Wrap a flaky downstream in a circuit breaker (needs the circuit-breaker feature):

use std::time::Duration;
use throttle_net::{CircuitBreaker, Throttle, Trip};

#[tokio::main]
async fn main() {
    let breaker = CircuitBreaker::builder()
        .trip(Trip::Consecutive(5))           // open after 5 failures in a row
        .cooldown(Duration::from_secs(10))
        .build(Throttle::per_second(100));

    match breaker.acquire().await {
        Ok(permit) => {
            // ... call the downstream ...
            let ok = true;
            if ok { permit.success() } else { permit.failure() }
        }
        Err(_shed) => { /* breaker open: fail fast */ }
    }
}

Stay in sync with a provider's own rate-limit headers, and start from a tier preset (needs the provider-llm feature):

use throttle_net::presets;
use throttle_net::provider::HeaderProfile;

#[tokio::main]
async fn main() -> Result<(), throttle_net::ThrottleError> {
    let limiter = presets::anthropic::tier_2(); // requests + input/output token budgets

    // ... after a response, reconcile with what the server reported ...
    let headers = [
        ("anthropic-ratelimit-requests-remaining", "12"),
        ("anthropic-ratelimit-tokens-remaining", "40000"),
    ];
    let info = HeaderProfile::ANTHROPIC.parse(&headers);
    let _ = info; // info.sync_requests(&throttle) drains a Throttle to the server's count

    limiter.acquire_costs(&[("requests", 1), ("input_tokens", 1500)]).await?;
    Ok(())
}

Full runnable examples live in examples/:

cargo run --example llm_budget                                       # multi-dimensional LLM budgets
cargo run --example retry_backoff                                    # retry with backoff + Retry-After
cargo run --example circuit_breaker      --features circuit-breaker  # trip, shed, recover
cargo run --example adaptive_concurrency --features adaptive         # learn the limit from feedback

Performance

Local criterion means (cargo bench --bench throttle_bench, Windows x86_64, Rust stable):

Single-throttle try_acquire (uncontended): ~27 ns — one atomic compare-and-swap
Per-key lookup, 10 000 live keys: ~70 ns — hash, shard read lock, map get, acquire

Where It Fits

throttle-net is the outbound resilience layer.

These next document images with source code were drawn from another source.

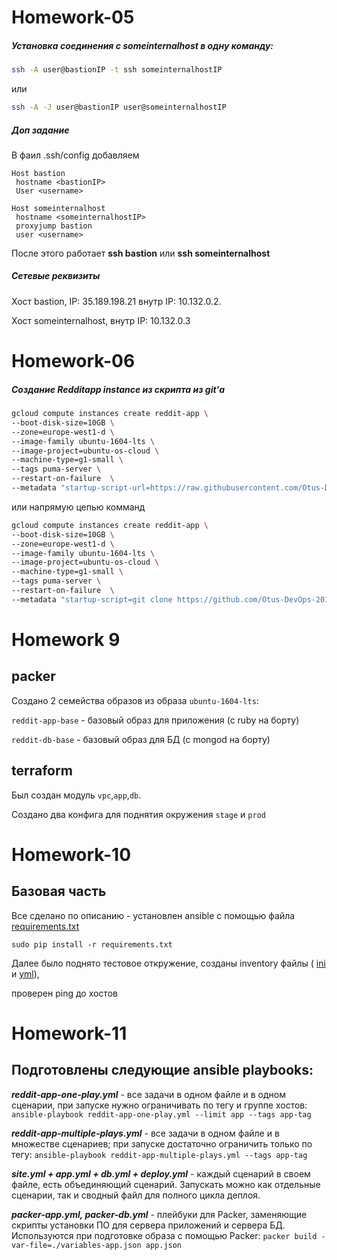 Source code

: # Homework-05
##### Установка соединения с someinternalhost в одну команду:
```sh
ssh -A user@bastionIP -t ssh someinternalhostIP
```
или
```sh
ssh -A -J user@bastionIP user@someinternalhostIP
```
##### Доп задание
В фаил .ssh/config добавляем
```
Host bastion
 hostname <bastionIP>
 User <username>

Host someinternalhost
 hostname <someinternalhostIP>
 proxyjump bastion
 user <username>
```
После этого работает **ssh bastion** или **ssh someinternalhost**

##### Сетевые реквизиты
Хост bastion,
IP: 35.189.198.21
внутр IP: 10.132.0.2.

Хост someinternalhost,
внутр IP: 10.132.0.3
# Homework-06 
##### Создание Redditapp instance из скрипта из git'а
```sh
gcloud compute instances create reddit-app \
--boot-disk-size=10GB \
--zone=europe-west1-d \
--image-family ubuntu-1604-lts \
--image-project=ubuntu-os-cloud \
--machine-type=g1-small \
--tags puma-server \
--restart-on-failure  \
--metadata "startup-script-url=https://raw.githubusercontent.com/Otus-DevOps-2017-11/etozhecyber_infra/Infra-2/startup.sh"
```
или напрямую цепью комманд
```sh
gcloud compute instances create reddit-app \
--boot-disk-size=10GB \
--zone=europe-west1-d \
--image-family ubuntu-1604-lts \
--image-project=ubuntu-os-cloud \
--machine-type=g1-small \
--tags puma-server \
--restart-on-failure  \
--metadata "startup-script=git clone https://github.com/Otus-DevOps-2017-11/reddit.git && cd reddit && bundle install && puma -d"
```

# Homework 9
## packer
Создано 2 семейства образов из образа `ubuntu-1604-lts`:

 `reddit-app-base` - базовый образ для приложения (с ruby на борту)

 `reddit-db-base` - базовый образ для БД (c mongod на борту)

## terraform
Был создан модуль `vpc`,`app`,`db`.

Создано два конфига для поднятия окружения `stage` и `prod`

# Homework-10
## Базовая часть

Все сделано по описанию - установлен ansible с помощью файла [requirements.txt](./ansible/requirements.txt)

```
sudo pip install -r requirements.txt
```
Далее было поднято тестовое откружение, созданы inventory файлы (
[ini](./ansible/inventory) и [yml](./ansible/inventory.yml)),

проверен ping до хостов

# Homework-11

## Подготовлены следующие ansible playbooks:
***reddit-app-one-play.yml*** - все задачи в одном файле и в одном сценарии, при запуске нужно ограничивать по тегу и группе хостов:
```ansible-playbook reddit-app-one-play.yml --limit app --tags app-tag```

***reddit-app-multiple-plays.yml*** - все задачи в одном файле и в множестве сценариев; при запуске достаточно ограничить только по тегу:
```ansible-playbook reddit-app-multiple-plays.yml --tags app-tag```

***site.yml + app.yml + db.yml + deploy.yml*** - каждый сценарий в своем файле, есть объединяющий сценарий. Запускать можно как отдельные сценарии, так и сводный файл для полного цикла деплоя.

***packer-app.yml, packer-db.yml*** - плейбуки для Packer, заменяющие скрипты установки ПО для сервера приложений и сервера БД. Используются при подготовке образа с помощью Packer:
```packer build -var-file=./variables-app.json app.json```
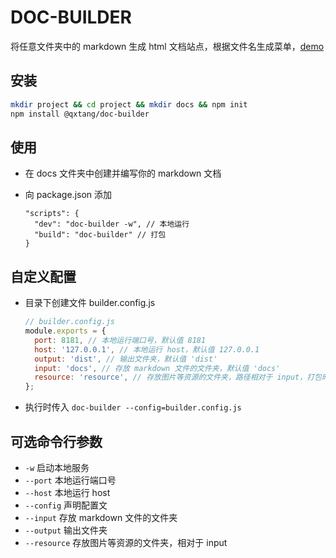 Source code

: # DOC-BUILDER

将任意文件夹中的 markdown 生成 html 文档站点，根据文件名生成菜单，[demo](https://qxtang.github.io/mj/)

## 安装

```sh
mkdir project && cd project && mkdir docs && npm init
npm install @qxtang/doc-builder
```

## 使用

- 在 docs 文件夹中创建并编写你的 markdown 文档
- 向 package.json 添加

  ```jsonc
  "scripts": {
    "dev": "doc-builder -w", // 本地运行
    "build": "doc-builder" // 打包
  }
  ```

## 自定义配置

- 目录下创建文件 builder.config.js

  ```javascript
  // builder.config.js
  module.exports = {
    port: 8181, // 本地运行端口号，默认值 8181
    host: '127.0.0.1', // 本地运行 host，默认值 127.0.0.1
    output: 'dist', // 输出文件夹，默认值 'dist'
    input: 'docs', // 存放 markdown 文件的文件夹，默认值 'docs'
    resource: 'resource', // 存放图片等资源的文件夹，路径相对于 input，打包时会一并复制，默认值 'resource'（即位置为 docs\resource）
  };
  ```

- 执行时传入 `doc-builder --config=builder.config.js`

## 可选命令行参数

- `-w` 启动本地服务
- `--port` 本地运行端口号
- `--host` 本地运行 host
- `--config` 声明配置文
- `--input` 存放 markdown 文件的文件夹
- `--output` 输出文件夹
- `--resource` 存放图片等资源的文件夹，相对于 input
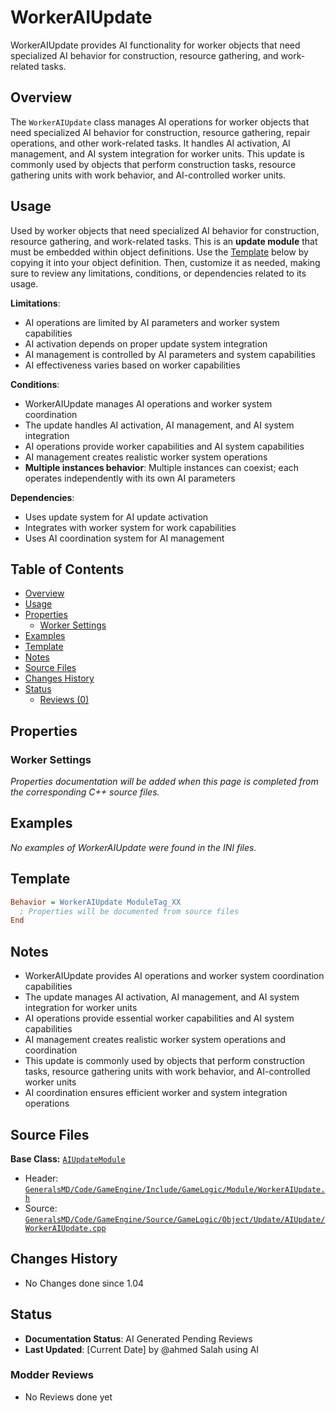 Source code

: # WorkerAIUpdate

WorkerAIUpdate provides AI functionality for worker objects that need specialized AI behavior for construction, resource gathering, and work-related tasks.

## Overview

The `WorkerAIUpdate` class manages AI operations for worker objects that need specialized AI behavior for construction, resource gathering, repair operations, and other work-related tasks. It handles AI activation, AI management, and AI system integration for worker units. This update is commonly used by objects that perform construction tasks, resource gathering units with work behavior, and AI-controlled worker units.

## Usage

Used by worker objects that need specialized AI behavior for construction, resource gathering, and work-related tasks. This is an **update module** that must be embedded within object definitions. Use the [Template](#template) below by copying it into your object definition. Then, customize it as needed, making sure to review any limitations, conditions, or dependencies related to its usage.

**Limitations**:
- AI operations are limited by AI parameters and worker system capabilities
- AI activation depends on proper update system integration
- AI management is controlled by AI parameters and system capabilities
- AI effectiveness varies based on worker capabilities

**Conditions**:
- WorkerAIUpdate manages AI operations and worker system coordination
- The update handles AI activation, AI management, and AI system integration
- AI operations provide worker capabilities and AI system capabilities
- AI management creates realistic worker system operations
- **Multiple instances behavior**: Multiple instances can coexist; each operates independently with its own AI parameters

**Dependencies**:
- Uses update system for AI update activation
- Integrates with worker system for work capabilities
- Uses AI coordination system for AI management

## Table of Contents

- [Overview](#overview)
- [Usage](#usage)
- [Properties](#properties)
  - [Worker Settings](#worker-settings)
- [Examples](#examples)
- [Template](#template)
- [Notes](#notes)
- [Source Files](#source-files)
- [Changes History](#changes-history)
- [Status](#status)
  - [Reviews (0)](#modder-reviews)

## Properties

### Worker Settings

*Properties documentation will be added when this page is completed from the corresponding C++ source files.*

## Examples

*No examples of WorkerAIUpdate were found in the INI files.*

## Template

```ini
Behavior = WorkerAIUpdate ModuleTag_XX
  ; Properties will be documented from source files
End
```

## Notes

- WorkerAIUpdate provides AI operations and worker system coordination capabilities
- The update manages AI activation, AI management, and AI system integration for worker units
- AI operations provide essential worker capabilities and AI system capabilities
- AI management creates realistic worker system operations and coordination
- This update is commonly used by objects that perform construction tasks, resource gathering units with work behavior, and AI-controlled worker units
- AI coordination ensures efficient worker and system integration operations

## Source Files

**Base Class:** [`AIUpdateModule`](../../GeneralsMD/Code/GameEngine/Include/GameLogic/Module/AIUpdateModule.h)

- Header: [`GeneralsMD/Code/GameEngine/Include/GameLogic/Module/WorkerAIUpdate.h`](../../GeneralsMD/Code/GameEngine/Include/GameLogic/Module/WorkerAIUpdate.h)
- Source: [`GeneralsMD/Code/GameEngine/Source/GameLogic/Object/Update/AIUpdate/WorkerAIUpdate.cpp`](../../GeneralsMD/Code/GameEngine/Source/GameLogic/Object/Update/AIUpdate/WorkerAIUpdate.cpp)

## Changes History

- No Changes done since 1.04

## Status

- **Documentation Status**: AI Generated Pending Reviews 
- **Last Updated**: [Current Date] by @ahmed Salah using AI

### Modder Reviews 
- No Reviews done yet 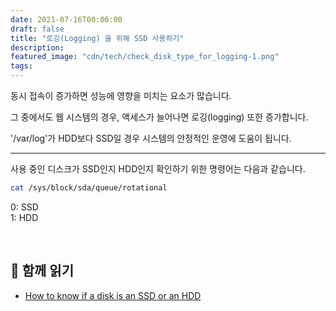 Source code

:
 ```yaml
---
date: 2021-07-16T00:00:00
draft: false
title: "로깅(Logging) 을 위해 SSD 사용하기"
description: 
featured_image: "cdn/tech/check_disk_type_for_logging-1.png"
tags: 
---
```


동시 접속이 증가하면 성능에 영향을 미치는 요소가 많습니다.

그 중에서도 웹 시스템의 경우, 액세스가 늘어나면 로깅(logging) 또한 증가합니다.

'/var/log'가 HDD보다 SSD일 경우 시스템의 안정적인 운영에 도움이 됩니다.

<!--more-->
---

사용 중인 디스크가 SSD인지 HDD인지 확인하기 위한 명령어는 다음과 같습니다.

```bash
cat /sys/block/sda/queue/rotational
```
0: SSD <br>
1: HDD <br>

<br>

## 📖 함께 읽기
* [How to know if a disk is an SSD or an HDD](https://unix.stackexchange.com/questions/65595/how-to-know-if-a-disk-is-an-ssd-or-an-hdd)
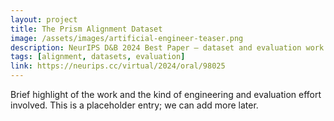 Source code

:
 ```yaml
---
layout: project
title: The Prism Alignment Dataset
image: /assets/images/artificial-engineer-teaser.png
description: NeurIPS D&B 2024 Best Paper – dataset and evaluation work.
tags: [alignment, datasets, evaluation]
link: https://neurips.cc/virtual/2024/oral/98025
---
```


Brief highlight of the work and the kind of engineering and evaluation effort involved. This is a placeholder entry; we can add more later.



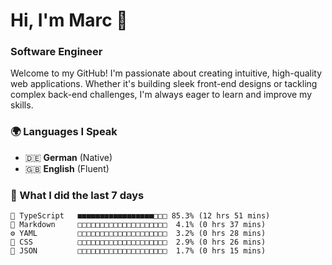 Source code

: # Hi, I'm Marc 👋 
### Software Engineer

Welcome to my GitHub! I'm passionate about creating intuitive, high-quality web applications. Whether it's building sleek front-end designs or tackling complex back-end challenges, I'm always eager to learn and improve my skills.  

### 🌍 Languages I Speak  
- 🇩🇪 **German** (Native)  
- 🇬🇧 **English** (Fluent)

### 🤯 What I did the last 7 days

```
🔷 TypeScript   ■■■■■■■■■■■■■■■■■□□□ 85.3% (12 hrs 51 mins)
📝 Markdown     □□□□□□□□□□□□□□□□□□□□  4.1% (0 hrs 37 mins)
⚙️ YAML         □□□□□□□□□□□□□□□□□□□□  3.2% (0 hrs 28 mins)
🎨 CSS          □□□□□□□□□□□□□□□□□□□□  2.9% (0 hrs 26 mins)
📄 JSON         □□□□□□□□□□□□□□□□□□□□  1.7% (0 hrs 15 mins)
``` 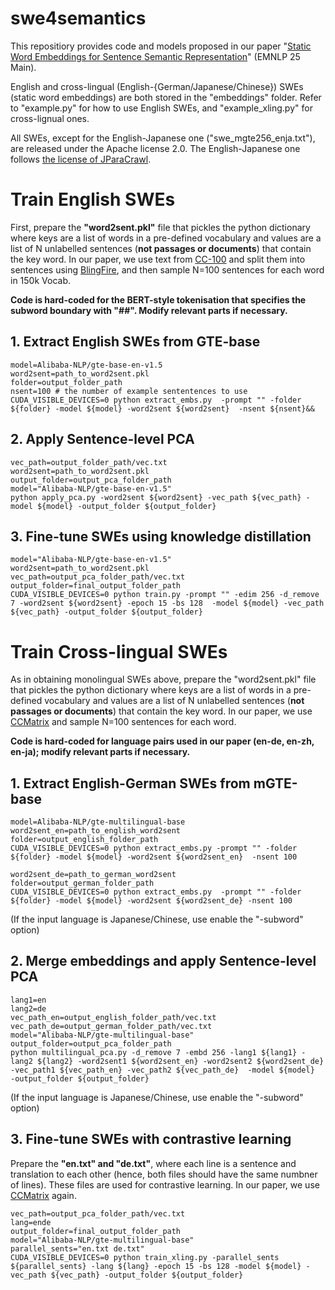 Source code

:# swe4semantics
This repositiory provides code and models proposed in our paper "[Static Word Embeddings for Sentence Semantic Representation](https://arxiv.org/abs/2506.04624)" (EMNLP 25 Main).

English and cross-lingual (English-{German/Japanese/Chinese}) SWEs (static word embeddings) are both stored in the "embeddings" folder. Refer to "example.py" for how to use English SWEs, and "example_xling.py" for cross-lignual ones.

All SWEs, except for the English-Japanese one ("swe_mgte256_enja.txt"), are released under the Apache license 2.0. The English-Japanese one follows [the license of JParaCrawl](https://www.kecl.ntt.co.jp/icl/lirg/jparacrawl/).

# Train English SWEs
First, prepare the **"word2sent.pkl"** file that pickles the python dictionary where keys are a list of words in a pre-defined vocabulary and values are a list of N unlabelled sentences (**not passages or documents**) that contain the key word. In our paper, we use text from [CC-100](https://data.statmt.org/cc-100/) and split them into sentences using [BlingFire](https://github.com/microsoft/BlingFire), and then sample N=100 sentences for each word in 150k Vocab.

**Code is hard-coded for the BERT-style tokenisation that specifies the subword boundary with "##". Modify relevant parts if necessary.**

## 1. Extract English SWEs from GTE-base
```
model=Alibaba-NLP/gte-base-en-v1.5
word2sent=path_to_word2sent.pkl
folder=output_folder_path
nsent=100 # the number of example sententences to use
CUDA_VISIBLE_DEVICES=0 python extract_embs.py  -prompt "" -folder ${folder} -model ${model} -word2sent ${word2sent}  -nsent ${nsent}&&
```

## 2. Apply Sentence-level PCA
```
vec_path=output_folder_path/vec.txt
word2sent=path_to_word2sent.pkl
output_folder=output_pca_folder_path
model="Alibaba-NLP/gte-base-en-v1.5"
python apply_pca.py -word2sent ${word2sent} -vec_path ${vec_path} -model ${model} -output_folder ${output_folder}
```

## 3. Fine-tune SWEs using knowledge distillation
```
model="Alibaba-NLP/gte-base-en-v1.5"
word2sent=path_to_word2sent.pkl
vec_path=output_pca_folder_path/vec.txt
output_folder=final_output_folder_path
CUDA_VISIBLE_DEVICES=0 python train.py -prompt "" -edim 256 -d_remove 7 -word2sent ${word2sent} -epoch 15 -bs 128  -model ${model} -vec_path ${vec_path} -output_folder ${output_folder}
```

# Train Cross-lingual SWEs
As in obtaining monolingual SWEs above, prepare the "word2sent.pkl" file that pickles the python dictionary where keys are a list of words in a pre-defined vocabulary and values are a list of N unlabelled sentences (**not passages or documents**) that contain the key word. In our paper, we use  [CCMatrix](https://opus.nlpl.eu/CCMatrix/corpus/version/CCMatrix) and sample N=100 sentences for each word.


**Code is hard-coded for language pairs used in our paper (en-de, en-zh, en-ja); modify relevant parts if necessary.**

## 1. Extract English-German SWEs from mGTE-base
```
model=Alibaba-NLP/gte-multilingual-base
word2sent_en=path_to_english_word2sent
folder=output_english_folder_path
CUDA_VISIBLE_DEVICES=0 python extract_embs.py -prompt "" -folder ${folder} -model ${model} -word2sent ${word2sent_en}  -nsent 100 

word2sent_de=path_to_german_word2sent
folder=output_german_folder_path
CUDA_VISIBLE_DEVICES=0 python extract_embs.py  -prompt "" -folder ${folder} -model ${model} -word2sent ${word2sent_de} -nsent 100 
```

(If the input language is Japanese/Chinese, use enable the "-subword" option)

## 2. Merge embeddings and apply Sentence-level PCA

```
lang1=en
lang2=de
vec_path_en=output_english_folder_path/vec.txt
vec_path_de=output_german_folder_path/vec.txt
model="Alibaba-NLP/gte-multilingual-base"
output_folder=output_pca_folder_path
python multilingual_pca.py -d_remove 7 -embd 256 -lang1 ${lang1} -lang2 ${lang2} -word2sent1 ${word2sent_en} -word2sent2 ${word2sent_de}  -vec_path1 ${vec_path_en} -vec_path2 ${vec_path_de}  -model ${model}  -output_folder ${output_folder}
```
(If the input language is Japanese/Chinese, use enable the "-subword" option)

## 3. Fine-tune SWEs with contrastive learning
Prepare the **"en.txt" and "de.txt"**, where each line is a sentence and translation to each other (hence, both files should have the same numbner of lines). These files are used for contrastive learning. In our paper, we use [CCMatrix](https://opus.nlpl.eu/CCMatrix/corpus/version/CCMatrix) again.

```
vec_path=output_pca_folder_path/vec.txt
lang=ende
output_folder=final_output_folder_path
model="Alibaba-NLP/gte-multilingual-base"
parallel_sents="en.txt de.txt"
CUDA_VISIBLE_DEVICES=0 python train_xling.py -parallel_sents ${parallel_sents} -lang ${lang} -epoch 15 -bs 128 -model ${model} -vec_path ${vec_path} -output_folder ${output_folder}
```

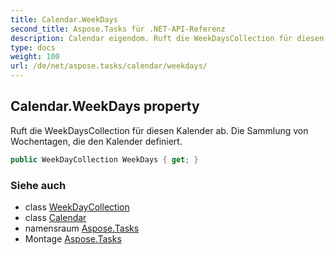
 ```yaml
---
title: Calendar.WeekDays
second_title: Aspose.Tasks für .NET-API-Referenz
description: Calendar eigendom. Ruft die WeekDaysCollection für diesen Kalender ab. Die Sammlung von Wochentagen die den Kalender definiert.
type: docs
weight: 100
url: /de/net/aspose.tasks/calendar/weekdays/
---
```

## Calendar.WeekDays property

Ruft die WeekDaysCollection für diesen Kalender ab. Die Sammlung von Wochentagen, die den Kalender definiert.

```csharp
public WeekDayCollection WeekDays { get; }
```

### Siehe auch

* class [WeekDayCollection](../../weekdaycollection/)
* class [Calendar](../)
* namensraum [Aspose.Tasks](../../calendar/)
* Montage [Aspose.Tasks](../../../)


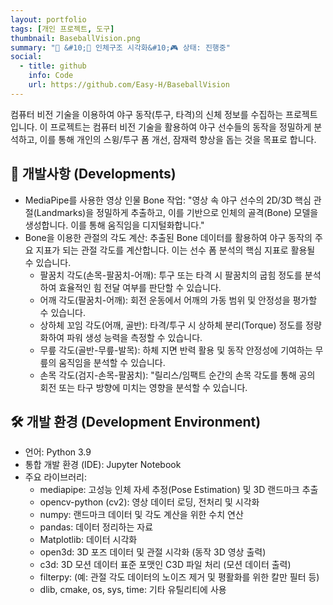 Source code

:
```yaml
---
layout: portfolio
tags: [개인 프로젝트, 도구]
thumbnail: BaseballVision.png
summary: "🔧 &#10;🌟 인체구조 시각화&#10;🎮 상태: 진행중"
social:
  - title: github
    info: Code
    url: https://github.com/Easy-H/BaseballVision
---
```


컴퓨터 비전 기술을 이용하여 야구 동작(투구, 타격)의 신체 정보를 수집하는 프로젝트입니다.
이 프로젝트는 컴퓨터 비전 기술을 활용하여 야구 선수들의 동작을 정밀하게 분석하고, 이를 통해 개인의 스윙/투구 폼 개선, 잠재력 향상을 돕는 것을 목표로 합니다.

## 🔧 개발사항 (Developments)
- MediaPipe를 사용한 영상 인물 Bone 작업: "영상 속 야구 선수의 2D/3D 핵심 관절(Landmarks)을 정밀하게 추출하고, 이를 기반으로 인체의 골격(Bone) 모델을 생성합니다. 이를 통해 움직임을 디지털화합니다."
- Bone을 이용한 관절의 각도 계산: 추출된 Bone 데이터를 활용하여 야구 동작의 주요 지표가 되는 관절 각도를 계산합니다. 이는 선수 폼 분석의 핵심 지표로 활용될 수 있습니다.
  - 팔꿈치 각도(손목-팔꿈치-어깨): 투구 또는 타격 시 팔꿈치의 굽힘 정도를 분석하여 효율적인 힘 전달 여부를 판단할 수 있습니다.
  - 어깨 각도(팔꿈치-어깨): 회전 운동에서 어깨의 가동 범위 및 안정성을 평가할 수 있습니다.
  - 상하체 꼬임 각도(어깨, 골반): 타격/투구 시 상하체 분리(Torque) 정도를 정량화하여 파워 생성 능력을 측정할 수 있습니다.
  - 무릎 각도(골반-무릎-발목): 하체 지면 반력 활용 및 동작 안정성에 기여하는 무릎의 움직임을 분석할 수 있습니다.
  - 손목 각도(검지-손목-팔꿈치): "릴리스/임팩트 순간의 손목 각도를 통해 공의 회전 또는 타구 방향에 미치는 영향을 분석할 수 있습니다.

## 🛠️ 개발 환경 (Development Environment)
- 언어: Python 3.9
- 통합 개발 환경 (IDE): Jupyter Notebook
- 주요 라이브러리:
  - mediapipe: 고성능 인체 자세 추정(Pose Estimation) 및 3D 랜드마크 추출
  - opencv-python (cv2): 영상 데이터 로딩, 전처리 및 시각화
  - numpy: 랜드마크 데이터 및 각도 계산을 위한 수치 연산
  - pandas: 데이터 정리하는 자료
  - Matplotlib: 데이터 시각화
  - open3d: 3D 포즈 데이터 및 관절 시각화 (동작 3D 영상 출력)
  - c3d: 3D 모션 데이터 표준 포맷인 C3D 파일 처리 (모션 데이터 출력)
  - filterpy: (예: 관절 각도 데이터의 노이즈 제거 및 평활화를 위한 칼만 필터 등)
  - dlib, cmake, os, sys, time: 기타 유틸리티에 사용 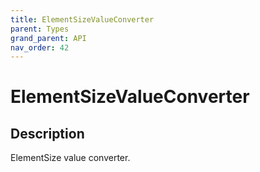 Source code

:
```yaml
---
title: ElementSizeValueConverter
parent: Types
grand_parent: API
nav_order: 42
---
```


# ElementSizeValueConverter

## Description

ElementSize value converter.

It is used by:

rate-net — the inbound counterpart; throttle-net is outbound
pack-io / network-protocol — clients that call rate-limited downstreams
AVA / agent-provider — LLM API budgeting with multi-dimensional token limits
Hive DB — cluster RPC backpressure and downstream protection

It stays foreign-compatible: the obvious default for "I need to call an external API in Rust and not get banned."

Contributing

Before opening a PR, cargo fmt --all, cargo clippy --all-targets --all-features -- -D warnings, and cargo test --all-features must be clean. Hot-path changes require a criterion benchmark; correctness-critical paths require property and/or loom tests.